╔══

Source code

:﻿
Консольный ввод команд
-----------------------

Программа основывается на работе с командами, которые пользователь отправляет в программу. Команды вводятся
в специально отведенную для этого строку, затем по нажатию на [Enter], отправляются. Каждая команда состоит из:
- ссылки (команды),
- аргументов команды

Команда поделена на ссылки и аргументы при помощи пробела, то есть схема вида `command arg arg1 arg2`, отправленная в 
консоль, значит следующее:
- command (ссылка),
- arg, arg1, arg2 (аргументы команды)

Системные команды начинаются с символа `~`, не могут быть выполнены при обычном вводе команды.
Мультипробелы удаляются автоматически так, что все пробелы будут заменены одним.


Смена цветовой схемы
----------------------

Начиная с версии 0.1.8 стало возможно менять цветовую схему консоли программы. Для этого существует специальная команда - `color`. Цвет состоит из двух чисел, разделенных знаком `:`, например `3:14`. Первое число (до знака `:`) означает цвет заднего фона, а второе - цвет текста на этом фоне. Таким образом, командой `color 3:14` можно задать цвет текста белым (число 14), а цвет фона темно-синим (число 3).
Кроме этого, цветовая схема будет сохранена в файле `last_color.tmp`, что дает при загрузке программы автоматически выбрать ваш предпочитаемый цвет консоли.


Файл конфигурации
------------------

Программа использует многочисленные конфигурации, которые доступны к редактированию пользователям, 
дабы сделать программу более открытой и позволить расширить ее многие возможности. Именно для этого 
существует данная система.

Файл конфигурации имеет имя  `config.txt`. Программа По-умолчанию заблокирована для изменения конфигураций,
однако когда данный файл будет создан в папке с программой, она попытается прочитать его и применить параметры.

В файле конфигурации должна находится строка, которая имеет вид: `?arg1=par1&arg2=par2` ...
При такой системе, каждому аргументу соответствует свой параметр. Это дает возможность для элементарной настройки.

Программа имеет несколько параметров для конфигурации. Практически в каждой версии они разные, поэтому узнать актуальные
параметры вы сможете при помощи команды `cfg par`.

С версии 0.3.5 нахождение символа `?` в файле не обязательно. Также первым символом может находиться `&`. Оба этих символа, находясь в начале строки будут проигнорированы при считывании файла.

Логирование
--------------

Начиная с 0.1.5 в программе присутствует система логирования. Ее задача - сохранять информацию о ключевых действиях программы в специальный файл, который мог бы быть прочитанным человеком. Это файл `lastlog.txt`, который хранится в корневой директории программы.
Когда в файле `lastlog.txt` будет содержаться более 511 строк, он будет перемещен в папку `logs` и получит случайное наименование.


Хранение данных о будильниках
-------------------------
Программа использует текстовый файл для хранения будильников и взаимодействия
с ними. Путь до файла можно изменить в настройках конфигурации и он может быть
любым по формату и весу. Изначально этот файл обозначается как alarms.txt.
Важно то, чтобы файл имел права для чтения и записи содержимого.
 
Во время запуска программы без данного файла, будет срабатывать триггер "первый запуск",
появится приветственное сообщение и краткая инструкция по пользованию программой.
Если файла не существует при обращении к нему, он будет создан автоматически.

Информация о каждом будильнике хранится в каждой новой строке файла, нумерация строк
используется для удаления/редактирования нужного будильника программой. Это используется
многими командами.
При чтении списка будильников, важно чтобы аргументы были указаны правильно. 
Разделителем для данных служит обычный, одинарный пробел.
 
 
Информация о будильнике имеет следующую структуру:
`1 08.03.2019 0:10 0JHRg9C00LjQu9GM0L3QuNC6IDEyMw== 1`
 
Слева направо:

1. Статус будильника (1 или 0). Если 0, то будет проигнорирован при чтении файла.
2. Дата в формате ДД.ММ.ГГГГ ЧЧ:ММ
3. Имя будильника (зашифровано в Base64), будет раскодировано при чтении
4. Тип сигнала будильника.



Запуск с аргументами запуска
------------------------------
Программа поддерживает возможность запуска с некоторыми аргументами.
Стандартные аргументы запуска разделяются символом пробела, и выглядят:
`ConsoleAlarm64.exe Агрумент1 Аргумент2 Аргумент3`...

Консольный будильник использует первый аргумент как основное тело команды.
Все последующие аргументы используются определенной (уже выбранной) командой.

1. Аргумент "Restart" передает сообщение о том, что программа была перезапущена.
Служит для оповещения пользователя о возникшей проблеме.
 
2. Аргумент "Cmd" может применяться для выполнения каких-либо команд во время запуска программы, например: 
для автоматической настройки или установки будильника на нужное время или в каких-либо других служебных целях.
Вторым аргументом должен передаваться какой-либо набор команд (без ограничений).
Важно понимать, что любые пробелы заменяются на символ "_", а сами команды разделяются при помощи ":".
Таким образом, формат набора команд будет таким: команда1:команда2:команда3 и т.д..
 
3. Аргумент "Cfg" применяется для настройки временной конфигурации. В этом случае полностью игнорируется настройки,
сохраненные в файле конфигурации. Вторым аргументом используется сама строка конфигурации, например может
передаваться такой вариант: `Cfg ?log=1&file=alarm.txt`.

╚══
╔══

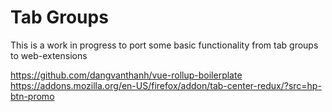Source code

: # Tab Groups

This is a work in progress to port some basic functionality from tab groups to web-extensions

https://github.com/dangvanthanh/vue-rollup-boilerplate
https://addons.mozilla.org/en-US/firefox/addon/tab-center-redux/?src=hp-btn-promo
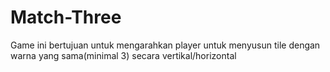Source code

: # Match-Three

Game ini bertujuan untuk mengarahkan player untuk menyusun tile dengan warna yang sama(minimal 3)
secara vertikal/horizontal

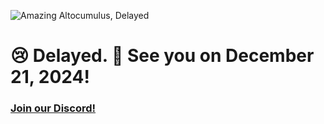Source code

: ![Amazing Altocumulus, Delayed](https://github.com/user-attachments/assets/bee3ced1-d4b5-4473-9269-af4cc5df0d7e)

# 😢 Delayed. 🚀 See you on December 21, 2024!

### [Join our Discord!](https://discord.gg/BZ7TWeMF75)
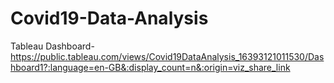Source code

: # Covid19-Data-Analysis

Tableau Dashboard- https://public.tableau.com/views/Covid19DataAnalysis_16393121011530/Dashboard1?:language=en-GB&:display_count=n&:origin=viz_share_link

╚══
╔══

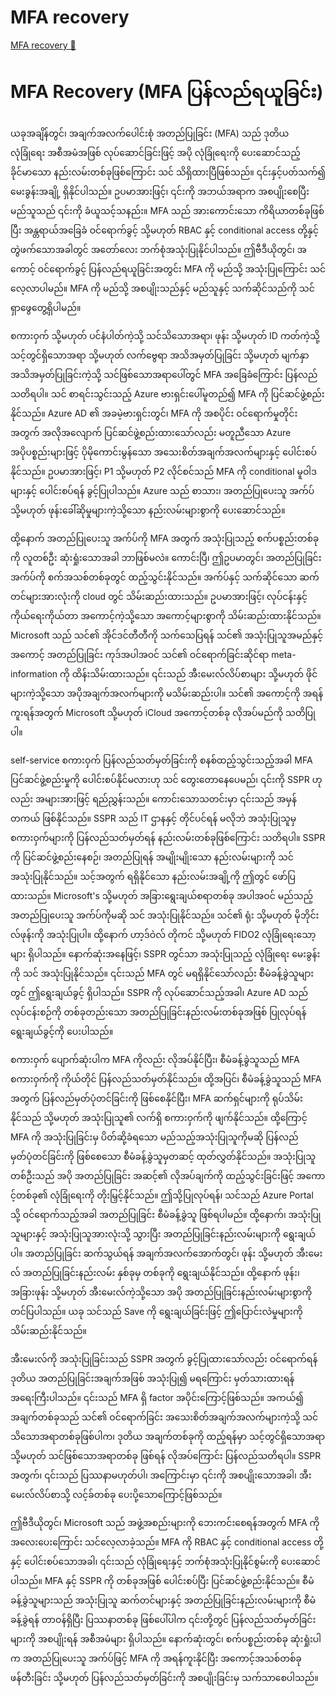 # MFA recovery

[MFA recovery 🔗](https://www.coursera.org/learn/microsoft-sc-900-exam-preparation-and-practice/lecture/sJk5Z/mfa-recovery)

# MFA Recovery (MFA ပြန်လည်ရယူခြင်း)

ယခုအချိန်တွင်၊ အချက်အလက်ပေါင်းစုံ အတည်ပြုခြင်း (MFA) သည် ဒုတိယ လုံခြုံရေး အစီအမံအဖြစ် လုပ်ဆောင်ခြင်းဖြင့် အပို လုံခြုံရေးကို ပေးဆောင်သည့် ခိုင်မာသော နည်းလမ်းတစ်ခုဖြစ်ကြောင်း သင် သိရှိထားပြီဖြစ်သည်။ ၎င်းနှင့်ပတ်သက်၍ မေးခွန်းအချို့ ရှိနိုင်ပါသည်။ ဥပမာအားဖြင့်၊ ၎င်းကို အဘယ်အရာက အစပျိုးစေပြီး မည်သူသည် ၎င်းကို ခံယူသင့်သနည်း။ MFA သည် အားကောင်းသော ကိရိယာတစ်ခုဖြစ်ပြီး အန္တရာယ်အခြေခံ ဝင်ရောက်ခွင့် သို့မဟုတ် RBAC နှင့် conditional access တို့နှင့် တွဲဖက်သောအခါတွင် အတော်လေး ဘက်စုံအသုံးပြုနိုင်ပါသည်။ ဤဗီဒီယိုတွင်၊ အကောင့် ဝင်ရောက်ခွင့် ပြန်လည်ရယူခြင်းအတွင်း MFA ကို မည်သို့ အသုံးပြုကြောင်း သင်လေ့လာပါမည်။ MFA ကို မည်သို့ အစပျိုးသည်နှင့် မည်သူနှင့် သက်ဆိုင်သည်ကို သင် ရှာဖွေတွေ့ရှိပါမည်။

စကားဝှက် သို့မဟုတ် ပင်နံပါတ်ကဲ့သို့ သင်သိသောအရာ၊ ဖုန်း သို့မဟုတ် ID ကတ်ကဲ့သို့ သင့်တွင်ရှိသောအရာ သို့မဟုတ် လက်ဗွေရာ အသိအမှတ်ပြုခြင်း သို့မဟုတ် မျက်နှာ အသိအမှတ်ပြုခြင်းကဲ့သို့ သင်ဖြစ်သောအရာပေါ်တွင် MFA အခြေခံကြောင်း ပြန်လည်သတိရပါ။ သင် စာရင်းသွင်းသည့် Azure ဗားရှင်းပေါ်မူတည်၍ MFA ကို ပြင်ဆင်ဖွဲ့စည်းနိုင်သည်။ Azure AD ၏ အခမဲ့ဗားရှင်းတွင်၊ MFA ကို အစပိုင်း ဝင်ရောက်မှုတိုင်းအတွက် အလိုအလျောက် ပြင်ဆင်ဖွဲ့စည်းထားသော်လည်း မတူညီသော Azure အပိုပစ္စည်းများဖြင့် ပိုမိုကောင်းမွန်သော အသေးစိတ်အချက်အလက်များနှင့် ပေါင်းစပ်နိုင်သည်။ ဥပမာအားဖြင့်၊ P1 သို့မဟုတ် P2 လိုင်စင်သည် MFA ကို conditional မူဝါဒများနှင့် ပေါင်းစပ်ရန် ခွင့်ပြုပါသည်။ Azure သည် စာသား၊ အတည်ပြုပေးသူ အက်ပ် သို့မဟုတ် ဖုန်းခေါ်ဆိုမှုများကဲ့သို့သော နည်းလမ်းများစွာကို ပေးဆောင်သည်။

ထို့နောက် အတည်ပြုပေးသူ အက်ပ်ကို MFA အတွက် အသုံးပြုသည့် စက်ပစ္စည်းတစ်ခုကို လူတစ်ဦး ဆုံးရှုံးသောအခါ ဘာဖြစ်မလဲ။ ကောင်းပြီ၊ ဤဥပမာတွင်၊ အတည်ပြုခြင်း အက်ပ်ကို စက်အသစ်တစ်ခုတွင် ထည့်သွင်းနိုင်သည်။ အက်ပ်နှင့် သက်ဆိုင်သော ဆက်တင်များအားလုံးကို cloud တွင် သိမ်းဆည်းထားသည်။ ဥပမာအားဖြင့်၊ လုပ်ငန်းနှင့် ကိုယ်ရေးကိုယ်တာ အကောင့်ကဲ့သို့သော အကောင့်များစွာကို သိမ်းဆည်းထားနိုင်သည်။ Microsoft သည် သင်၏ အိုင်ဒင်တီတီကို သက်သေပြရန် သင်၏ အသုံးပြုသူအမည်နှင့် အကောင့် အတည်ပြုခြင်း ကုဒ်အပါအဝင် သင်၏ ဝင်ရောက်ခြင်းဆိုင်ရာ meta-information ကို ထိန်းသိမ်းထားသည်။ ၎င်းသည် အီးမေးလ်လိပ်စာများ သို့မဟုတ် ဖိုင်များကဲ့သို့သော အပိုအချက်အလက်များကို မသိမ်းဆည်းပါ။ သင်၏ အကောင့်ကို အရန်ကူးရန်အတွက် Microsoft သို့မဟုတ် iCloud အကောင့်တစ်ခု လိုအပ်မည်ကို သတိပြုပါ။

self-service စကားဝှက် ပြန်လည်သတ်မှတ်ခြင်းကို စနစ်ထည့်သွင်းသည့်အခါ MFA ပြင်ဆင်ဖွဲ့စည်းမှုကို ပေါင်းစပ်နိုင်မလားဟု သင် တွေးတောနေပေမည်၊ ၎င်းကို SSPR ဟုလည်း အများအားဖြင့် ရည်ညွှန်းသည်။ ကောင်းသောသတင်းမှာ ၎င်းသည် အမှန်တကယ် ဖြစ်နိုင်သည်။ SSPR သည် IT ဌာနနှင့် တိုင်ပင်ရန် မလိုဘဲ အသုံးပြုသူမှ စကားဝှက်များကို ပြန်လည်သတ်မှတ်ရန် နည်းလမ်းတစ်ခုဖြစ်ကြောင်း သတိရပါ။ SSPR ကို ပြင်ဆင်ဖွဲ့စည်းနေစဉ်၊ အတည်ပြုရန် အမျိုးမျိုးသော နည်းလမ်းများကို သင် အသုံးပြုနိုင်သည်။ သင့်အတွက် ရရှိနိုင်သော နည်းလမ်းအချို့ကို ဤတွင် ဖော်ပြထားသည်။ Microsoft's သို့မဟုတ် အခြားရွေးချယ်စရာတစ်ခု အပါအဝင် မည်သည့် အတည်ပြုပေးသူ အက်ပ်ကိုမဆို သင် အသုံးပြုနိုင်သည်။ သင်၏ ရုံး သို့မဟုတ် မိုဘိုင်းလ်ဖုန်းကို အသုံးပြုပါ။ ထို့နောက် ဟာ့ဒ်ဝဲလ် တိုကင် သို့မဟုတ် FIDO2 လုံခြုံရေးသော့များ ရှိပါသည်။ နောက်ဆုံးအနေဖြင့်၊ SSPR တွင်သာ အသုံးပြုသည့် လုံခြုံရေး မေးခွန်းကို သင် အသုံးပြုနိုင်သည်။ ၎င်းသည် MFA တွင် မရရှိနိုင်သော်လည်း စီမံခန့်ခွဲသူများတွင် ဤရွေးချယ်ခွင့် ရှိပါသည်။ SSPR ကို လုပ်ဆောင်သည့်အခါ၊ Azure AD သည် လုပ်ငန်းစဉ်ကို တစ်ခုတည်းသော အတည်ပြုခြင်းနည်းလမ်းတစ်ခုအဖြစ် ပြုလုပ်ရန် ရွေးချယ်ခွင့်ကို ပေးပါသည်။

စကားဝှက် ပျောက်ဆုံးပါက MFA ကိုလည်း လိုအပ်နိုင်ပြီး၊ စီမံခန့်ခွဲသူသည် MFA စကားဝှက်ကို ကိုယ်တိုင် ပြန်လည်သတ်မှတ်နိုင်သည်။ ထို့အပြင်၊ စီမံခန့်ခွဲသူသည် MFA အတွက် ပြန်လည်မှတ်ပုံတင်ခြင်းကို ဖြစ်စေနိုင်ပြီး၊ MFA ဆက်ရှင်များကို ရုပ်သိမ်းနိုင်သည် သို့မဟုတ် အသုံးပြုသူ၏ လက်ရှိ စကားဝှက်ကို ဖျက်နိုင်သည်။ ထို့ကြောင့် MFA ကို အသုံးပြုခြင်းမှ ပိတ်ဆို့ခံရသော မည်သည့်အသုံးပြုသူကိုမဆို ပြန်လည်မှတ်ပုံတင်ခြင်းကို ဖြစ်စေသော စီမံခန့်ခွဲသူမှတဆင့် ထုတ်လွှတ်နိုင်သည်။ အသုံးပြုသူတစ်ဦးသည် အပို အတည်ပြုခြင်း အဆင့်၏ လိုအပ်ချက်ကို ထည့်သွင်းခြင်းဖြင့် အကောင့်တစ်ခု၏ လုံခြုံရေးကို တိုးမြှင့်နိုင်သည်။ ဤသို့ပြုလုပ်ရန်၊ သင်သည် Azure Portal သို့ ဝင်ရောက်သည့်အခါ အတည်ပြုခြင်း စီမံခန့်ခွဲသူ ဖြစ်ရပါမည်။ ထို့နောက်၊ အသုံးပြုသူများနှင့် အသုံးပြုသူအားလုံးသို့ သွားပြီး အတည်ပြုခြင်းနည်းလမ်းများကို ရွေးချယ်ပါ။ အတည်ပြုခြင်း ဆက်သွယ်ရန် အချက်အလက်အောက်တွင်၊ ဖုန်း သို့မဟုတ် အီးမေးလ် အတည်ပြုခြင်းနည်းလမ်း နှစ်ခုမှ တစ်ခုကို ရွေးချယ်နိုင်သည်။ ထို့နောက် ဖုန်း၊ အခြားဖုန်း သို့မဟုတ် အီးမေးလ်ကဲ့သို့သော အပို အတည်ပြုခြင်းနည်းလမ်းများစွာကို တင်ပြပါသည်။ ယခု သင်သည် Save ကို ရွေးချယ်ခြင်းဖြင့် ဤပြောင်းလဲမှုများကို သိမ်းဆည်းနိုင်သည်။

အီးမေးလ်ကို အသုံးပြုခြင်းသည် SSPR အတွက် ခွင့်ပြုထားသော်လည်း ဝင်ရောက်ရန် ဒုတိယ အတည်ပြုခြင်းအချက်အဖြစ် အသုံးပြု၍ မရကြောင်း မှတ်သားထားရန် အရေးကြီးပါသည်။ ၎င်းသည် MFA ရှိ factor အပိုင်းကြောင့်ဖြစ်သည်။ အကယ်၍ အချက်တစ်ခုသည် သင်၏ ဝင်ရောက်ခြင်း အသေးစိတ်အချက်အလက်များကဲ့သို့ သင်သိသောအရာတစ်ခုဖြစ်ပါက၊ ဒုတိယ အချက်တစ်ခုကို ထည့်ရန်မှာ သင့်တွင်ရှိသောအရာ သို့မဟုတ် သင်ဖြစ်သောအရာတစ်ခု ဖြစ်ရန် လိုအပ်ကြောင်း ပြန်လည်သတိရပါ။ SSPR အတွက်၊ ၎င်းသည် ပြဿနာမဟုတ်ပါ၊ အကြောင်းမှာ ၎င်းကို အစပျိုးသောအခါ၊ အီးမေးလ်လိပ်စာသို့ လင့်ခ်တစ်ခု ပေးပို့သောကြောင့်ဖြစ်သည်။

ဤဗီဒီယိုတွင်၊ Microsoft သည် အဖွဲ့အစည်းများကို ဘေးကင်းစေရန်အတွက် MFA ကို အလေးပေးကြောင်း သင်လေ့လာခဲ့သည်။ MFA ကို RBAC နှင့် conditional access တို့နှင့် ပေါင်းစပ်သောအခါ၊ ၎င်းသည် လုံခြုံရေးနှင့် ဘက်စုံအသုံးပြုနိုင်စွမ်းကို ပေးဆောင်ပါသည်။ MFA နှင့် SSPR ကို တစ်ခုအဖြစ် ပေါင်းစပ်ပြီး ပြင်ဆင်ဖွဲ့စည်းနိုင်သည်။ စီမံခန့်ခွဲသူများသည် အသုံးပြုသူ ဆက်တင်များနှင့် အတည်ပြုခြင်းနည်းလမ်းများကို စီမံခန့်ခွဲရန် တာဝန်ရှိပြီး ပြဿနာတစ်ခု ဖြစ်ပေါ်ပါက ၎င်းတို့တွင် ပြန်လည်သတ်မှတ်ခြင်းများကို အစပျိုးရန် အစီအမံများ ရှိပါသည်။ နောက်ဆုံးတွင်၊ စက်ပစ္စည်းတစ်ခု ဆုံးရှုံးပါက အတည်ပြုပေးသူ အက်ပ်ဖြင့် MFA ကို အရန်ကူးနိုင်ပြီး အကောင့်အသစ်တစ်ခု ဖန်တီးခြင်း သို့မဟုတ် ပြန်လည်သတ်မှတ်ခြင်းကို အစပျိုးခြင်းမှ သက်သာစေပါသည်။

╚══

### Required action:
Here the job is to copy the stretch of records from the line containing "Game ini bertujuan" through the line containing "# 😢 Delayed. 🚀 See you on December 21, 2024!", word for word. Leave every picture out.

### Reply to the task:
Game ini bertujuan untuk mengarahkan player untuk menyusun tile dengan warna yang sama(minimal 3)
secara vertikal/horizontal

Source code

: ![Amazing Altocumulus, Delayed](https://github.com/user-attachments/assets/bee3ced1-d4b5-4473-9269-af4cc5df0d7e)

# 😢 Delayed. 🚀 See you on December 21, 2024!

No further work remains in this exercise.